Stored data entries
_ _ _ _ _ _ _
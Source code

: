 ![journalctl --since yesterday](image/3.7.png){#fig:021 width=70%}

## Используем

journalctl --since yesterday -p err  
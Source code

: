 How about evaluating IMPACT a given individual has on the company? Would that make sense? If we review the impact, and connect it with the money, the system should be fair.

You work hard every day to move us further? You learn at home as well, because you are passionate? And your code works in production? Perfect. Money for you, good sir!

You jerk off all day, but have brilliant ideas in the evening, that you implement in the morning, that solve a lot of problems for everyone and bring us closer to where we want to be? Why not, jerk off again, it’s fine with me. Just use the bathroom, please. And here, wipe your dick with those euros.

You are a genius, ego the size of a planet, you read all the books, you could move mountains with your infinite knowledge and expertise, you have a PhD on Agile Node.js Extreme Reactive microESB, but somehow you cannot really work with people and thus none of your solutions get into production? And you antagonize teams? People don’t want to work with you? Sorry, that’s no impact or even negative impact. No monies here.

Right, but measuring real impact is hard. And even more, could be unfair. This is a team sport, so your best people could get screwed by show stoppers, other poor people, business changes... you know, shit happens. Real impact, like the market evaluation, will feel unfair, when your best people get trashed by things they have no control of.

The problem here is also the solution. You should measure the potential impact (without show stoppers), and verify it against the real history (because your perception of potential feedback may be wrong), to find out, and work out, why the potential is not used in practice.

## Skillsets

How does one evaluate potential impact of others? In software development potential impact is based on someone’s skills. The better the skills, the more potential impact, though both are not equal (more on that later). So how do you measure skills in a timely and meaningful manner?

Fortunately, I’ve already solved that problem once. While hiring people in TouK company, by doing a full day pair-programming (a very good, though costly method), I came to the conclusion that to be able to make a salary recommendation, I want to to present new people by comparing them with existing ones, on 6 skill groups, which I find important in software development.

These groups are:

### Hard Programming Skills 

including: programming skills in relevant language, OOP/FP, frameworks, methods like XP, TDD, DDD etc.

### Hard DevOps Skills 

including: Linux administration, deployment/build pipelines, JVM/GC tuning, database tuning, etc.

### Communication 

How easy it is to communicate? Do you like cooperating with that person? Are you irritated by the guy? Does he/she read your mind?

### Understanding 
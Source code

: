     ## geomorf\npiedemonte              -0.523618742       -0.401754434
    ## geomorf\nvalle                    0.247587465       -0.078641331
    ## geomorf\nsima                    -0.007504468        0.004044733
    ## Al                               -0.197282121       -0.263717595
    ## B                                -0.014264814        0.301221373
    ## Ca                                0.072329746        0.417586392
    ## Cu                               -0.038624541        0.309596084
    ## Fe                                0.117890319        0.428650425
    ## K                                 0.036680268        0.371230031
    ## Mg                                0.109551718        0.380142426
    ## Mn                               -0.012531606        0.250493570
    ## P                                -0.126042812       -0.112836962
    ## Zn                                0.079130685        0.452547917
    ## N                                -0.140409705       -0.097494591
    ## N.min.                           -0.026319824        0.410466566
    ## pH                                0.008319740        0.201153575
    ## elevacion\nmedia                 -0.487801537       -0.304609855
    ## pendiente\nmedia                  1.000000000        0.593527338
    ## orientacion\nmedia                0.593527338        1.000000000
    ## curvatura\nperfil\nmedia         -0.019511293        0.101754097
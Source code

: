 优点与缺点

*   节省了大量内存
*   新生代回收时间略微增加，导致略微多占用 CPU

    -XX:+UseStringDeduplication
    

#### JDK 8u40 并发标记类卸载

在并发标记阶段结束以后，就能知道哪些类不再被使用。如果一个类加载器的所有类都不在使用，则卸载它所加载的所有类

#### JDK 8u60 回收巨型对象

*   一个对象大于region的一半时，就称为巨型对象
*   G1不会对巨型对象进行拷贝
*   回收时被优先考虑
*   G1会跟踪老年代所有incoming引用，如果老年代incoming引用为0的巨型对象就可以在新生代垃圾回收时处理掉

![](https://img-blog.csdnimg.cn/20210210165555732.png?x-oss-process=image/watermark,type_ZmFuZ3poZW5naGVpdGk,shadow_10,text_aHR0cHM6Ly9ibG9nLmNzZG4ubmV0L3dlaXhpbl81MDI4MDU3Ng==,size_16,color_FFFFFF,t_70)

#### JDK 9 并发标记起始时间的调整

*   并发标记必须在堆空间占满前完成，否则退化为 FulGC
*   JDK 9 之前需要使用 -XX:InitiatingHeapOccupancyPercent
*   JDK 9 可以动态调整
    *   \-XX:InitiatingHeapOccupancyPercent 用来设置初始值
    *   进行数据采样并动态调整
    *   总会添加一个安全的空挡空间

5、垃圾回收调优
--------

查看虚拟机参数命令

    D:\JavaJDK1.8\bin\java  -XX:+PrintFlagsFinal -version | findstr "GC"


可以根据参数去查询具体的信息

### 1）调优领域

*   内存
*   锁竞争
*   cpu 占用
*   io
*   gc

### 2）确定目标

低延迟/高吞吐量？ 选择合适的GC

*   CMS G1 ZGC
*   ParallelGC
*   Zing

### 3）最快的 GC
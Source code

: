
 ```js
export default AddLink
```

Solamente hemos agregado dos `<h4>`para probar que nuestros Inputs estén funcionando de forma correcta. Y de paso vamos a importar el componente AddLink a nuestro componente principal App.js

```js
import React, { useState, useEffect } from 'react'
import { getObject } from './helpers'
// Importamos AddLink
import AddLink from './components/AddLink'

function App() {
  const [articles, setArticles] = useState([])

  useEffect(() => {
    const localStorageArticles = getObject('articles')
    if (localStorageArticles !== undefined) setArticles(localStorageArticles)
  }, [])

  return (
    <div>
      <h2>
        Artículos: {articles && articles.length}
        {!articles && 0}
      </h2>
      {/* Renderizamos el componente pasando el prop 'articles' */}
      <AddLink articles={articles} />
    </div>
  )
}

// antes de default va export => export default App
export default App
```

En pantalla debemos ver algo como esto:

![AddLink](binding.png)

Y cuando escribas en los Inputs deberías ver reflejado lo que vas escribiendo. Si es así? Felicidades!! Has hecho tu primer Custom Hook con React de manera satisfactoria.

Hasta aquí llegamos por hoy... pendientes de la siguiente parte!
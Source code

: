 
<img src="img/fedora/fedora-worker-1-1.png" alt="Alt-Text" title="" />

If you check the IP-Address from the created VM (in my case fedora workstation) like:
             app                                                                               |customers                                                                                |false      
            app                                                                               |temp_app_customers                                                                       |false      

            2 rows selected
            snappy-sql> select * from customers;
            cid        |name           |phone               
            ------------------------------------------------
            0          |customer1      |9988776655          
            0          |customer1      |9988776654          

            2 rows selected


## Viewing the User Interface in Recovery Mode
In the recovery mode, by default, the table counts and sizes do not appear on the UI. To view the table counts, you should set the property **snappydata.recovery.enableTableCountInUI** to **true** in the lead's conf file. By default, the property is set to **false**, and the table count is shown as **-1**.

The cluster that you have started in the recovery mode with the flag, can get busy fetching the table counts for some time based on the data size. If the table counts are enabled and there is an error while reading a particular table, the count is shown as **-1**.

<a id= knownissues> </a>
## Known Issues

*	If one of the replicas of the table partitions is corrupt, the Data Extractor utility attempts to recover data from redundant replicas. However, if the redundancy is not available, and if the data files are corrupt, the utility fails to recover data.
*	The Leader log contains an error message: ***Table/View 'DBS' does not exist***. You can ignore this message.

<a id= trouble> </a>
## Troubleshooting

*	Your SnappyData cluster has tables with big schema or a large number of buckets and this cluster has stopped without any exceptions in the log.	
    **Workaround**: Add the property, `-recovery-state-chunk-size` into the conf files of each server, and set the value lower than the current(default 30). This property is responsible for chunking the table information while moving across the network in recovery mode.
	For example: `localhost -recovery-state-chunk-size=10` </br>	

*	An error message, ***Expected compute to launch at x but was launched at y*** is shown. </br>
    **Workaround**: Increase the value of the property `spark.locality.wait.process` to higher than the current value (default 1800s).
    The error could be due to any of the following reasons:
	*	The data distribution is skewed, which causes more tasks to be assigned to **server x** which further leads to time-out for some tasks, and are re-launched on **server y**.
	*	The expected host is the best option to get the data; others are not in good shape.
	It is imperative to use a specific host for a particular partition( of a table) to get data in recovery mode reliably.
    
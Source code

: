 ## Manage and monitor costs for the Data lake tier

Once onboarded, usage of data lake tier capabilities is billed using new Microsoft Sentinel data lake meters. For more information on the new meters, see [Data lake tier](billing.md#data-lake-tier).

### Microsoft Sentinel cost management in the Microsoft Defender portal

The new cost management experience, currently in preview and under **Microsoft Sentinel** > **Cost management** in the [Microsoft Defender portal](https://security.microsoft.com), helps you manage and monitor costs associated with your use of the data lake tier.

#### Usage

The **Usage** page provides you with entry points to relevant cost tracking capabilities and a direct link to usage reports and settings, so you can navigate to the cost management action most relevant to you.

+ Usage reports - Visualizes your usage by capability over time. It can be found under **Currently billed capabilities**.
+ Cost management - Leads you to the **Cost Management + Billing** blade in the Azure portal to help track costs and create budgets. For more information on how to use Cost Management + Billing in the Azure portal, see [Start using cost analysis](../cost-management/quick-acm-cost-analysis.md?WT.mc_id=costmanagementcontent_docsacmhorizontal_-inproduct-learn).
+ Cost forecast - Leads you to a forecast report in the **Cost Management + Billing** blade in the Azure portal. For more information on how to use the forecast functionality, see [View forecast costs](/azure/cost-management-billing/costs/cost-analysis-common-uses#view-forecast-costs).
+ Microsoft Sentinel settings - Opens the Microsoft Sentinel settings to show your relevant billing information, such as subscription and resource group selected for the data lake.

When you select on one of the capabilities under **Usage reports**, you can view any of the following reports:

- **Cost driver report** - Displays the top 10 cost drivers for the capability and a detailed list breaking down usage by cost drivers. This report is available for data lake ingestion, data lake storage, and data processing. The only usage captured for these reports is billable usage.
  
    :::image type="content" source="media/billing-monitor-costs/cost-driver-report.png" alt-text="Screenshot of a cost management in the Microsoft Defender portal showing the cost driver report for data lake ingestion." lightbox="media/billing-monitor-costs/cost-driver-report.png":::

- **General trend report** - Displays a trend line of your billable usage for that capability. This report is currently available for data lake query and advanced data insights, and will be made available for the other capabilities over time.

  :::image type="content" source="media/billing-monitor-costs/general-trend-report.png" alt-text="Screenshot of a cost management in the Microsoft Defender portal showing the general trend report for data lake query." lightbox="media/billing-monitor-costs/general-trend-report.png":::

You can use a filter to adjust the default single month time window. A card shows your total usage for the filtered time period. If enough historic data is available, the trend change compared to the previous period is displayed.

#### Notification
_ _ _ _ _ _ _
Exercise
Give an exact reproduction of the lines from the one with "You can use" to the final line of the entries, including both.

Result of the exercise
You can use a filter to adjust the default single month time window. A card shows your total usage for the filtered time period. If enough historic data is available, the trend change compared to the previous period is displayed.

#### Notification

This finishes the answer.